> [Directions for this task]
All of the data below is to be copied again without changes.
===== Data supplied =====
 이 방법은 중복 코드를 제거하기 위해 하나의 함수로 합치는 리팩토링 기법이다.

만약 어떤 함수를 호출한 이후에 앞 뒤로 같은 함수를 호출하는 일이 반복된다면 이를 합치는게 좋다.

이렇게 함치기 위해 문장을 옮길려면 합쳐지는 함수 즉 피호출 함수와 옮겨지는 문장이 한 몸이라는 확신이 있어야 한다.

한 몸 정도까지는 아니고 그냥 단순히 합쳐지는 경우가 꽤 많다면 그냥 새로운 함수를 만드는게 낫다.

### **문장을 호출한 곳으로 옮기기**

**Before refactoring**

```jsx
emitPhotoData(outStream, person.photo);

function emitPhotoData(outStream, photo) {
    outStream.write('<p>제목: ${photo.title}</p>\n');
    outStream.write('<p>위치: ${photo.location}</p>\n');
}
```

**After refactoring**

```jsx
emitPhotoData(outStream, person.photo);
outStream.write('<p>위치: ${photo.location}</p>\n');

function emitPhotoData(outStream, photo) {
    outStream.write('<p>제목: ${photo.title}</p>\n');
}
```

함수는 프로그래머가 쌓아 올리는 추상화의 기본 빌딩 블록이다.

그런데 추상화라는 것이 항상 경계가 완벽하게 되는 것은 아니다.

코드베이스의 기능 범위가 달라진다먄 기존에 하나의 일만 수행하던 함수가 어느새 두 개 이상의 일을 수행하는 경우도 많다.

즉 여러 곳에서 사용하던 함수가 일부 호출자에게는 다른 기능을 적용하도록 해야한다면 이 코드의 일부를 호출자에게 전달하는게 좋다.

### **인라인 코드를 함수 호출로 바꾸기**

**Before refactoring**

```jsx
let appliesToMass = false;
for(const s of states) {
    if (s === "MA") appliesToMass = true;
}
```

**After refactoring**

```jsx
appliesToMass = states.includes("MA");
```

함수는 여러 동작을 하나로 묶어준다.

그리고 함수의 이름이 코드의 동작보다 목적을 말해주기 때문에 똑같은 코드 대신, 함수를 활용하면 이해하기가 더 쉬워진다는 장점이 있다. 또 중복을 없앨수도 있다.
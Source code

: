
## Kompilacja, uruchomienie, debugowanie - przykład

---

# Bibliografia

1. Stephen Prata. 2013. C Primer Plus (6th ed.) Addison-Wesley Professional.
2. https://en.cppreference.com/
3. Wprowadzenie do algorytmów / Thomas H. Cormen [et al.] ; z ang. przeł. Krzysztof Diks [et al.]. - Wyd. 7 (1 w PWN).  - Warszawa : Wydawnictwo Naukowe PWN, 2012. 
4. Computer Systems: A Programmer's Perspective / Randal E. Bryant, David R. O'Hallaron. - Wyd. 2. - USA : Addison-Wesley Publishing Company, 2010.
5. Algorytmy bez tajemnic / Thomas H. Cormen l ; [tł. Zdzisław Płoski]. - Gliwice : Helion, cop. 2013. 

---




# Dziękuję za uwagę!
=====
> [Solved problem]
 이 방법은 중복 코드를 제거하기 위해 하나의 함수로 합치는 리팩토링 기법이다.

만약 어떤 함수를 호출한 이후에 앞 뒤로 같은 함수를 호출하는 일이 반복된다면 이를 합치는게 좋다.

이렇게 함치기 위해 문장을 옮길려면 합쳐지는 함수 즉 피호출 함수와 옮겨지는 문장이 한 몸이라는 확신이 있어야 한다.

한 몸 정도까지는 아니고 그냥 단순히 합쳐지는 경우가 꽤 많다면 그냥 새로운 함수를 만드는게 낫다.

### **문장을 호출한 곳으로 옮기기**

**Before refactoring**

```jsx
emitPhotoData(outStream, person.photo);

function emitPhotoData(outStream, photo) {
    outStream.write('<p>제목: ${photo.title}</p>\n');
    outStream.write('<p>위치: ${photo.location}</p>\n');
}
```

**After refactoring**

```jsx
emitPhotoData(outStream, person.photo);
outStream.write('<p>위치: ${photo.location}</p>\n');

function emitPhotoData(outStream, photo) {
    outStream.write('<p>제목: ${photo.title}</p>\n');
}
```

함수는 프로그래머가 쌓아 올리는 추상화의 기본 빌딩 블록이다.

그런데 추상화라는 것이 항상 경계가 완벽하게 되는 것은 아니다.

코드베이스의 기능 범위가 달라진다먄 기존에 하나의 일만 수행하던 함수가 어느새 두 개 이상의 일을 수행하는 경우도 많다.

즉 여러 곳에서 사용하던 함수가 일부 호출자에게는 다른 기능을 적용하도록 해야한다면 이 코드의 일부를 호출자에게 전달하는게 좋다.

### **인라인 코드를 함수 호출로 바꾸기**

**Before refactoring**

```jsx
let appliesToMass = false;
for(const s of states) {
    if (s === "MA") appliesToMass = true;
}
```

**After refactoring**

```jsx
appliesToMass = states.includes("MA");
```

함수는 여러 동작을 하나로 묶어준다.

그리고 함수의 이름이 코드의 동작보다 목적을 말해주기 때문에 똑같은 코드 대신, 함수를 활용하면 이해하기가 더 쉬워진다는 장점이 있다. 또 중복을 없앨수도 있다.
Source code

:
## Kompilacja, uruchomienie, debugowanie - przykład

---

# Bibliografia

1. Stephen Prata. 2013. C Primer Plus (6th ed.) Addison-Wesley Professional.
2. https://en.cppreference.com/
3. Wprowadzenie do algorytmów / Thomas H. Cormen [et al.] ; z ang. przeł. Krzysztof Diks [et al.]. - Wyd. 7 (1 w PWN).  - Warszawa : Wydawnictwo Naukowe PWN, 2012. 
4. Computer Systems: A Programmer's Perspective / Randal E. Bryant, David R. O'Hallaron. - Wyd. 2. - USA : Addison-Wesley Publishing Company, 2010.
5. Algorytmy bez tajemnic / Thomas H. Cormen l ; [tł. Zdzisław Płoski]. - Gliwice : Helion, cop. 2013. 

---




# Dziękuję za uwagę!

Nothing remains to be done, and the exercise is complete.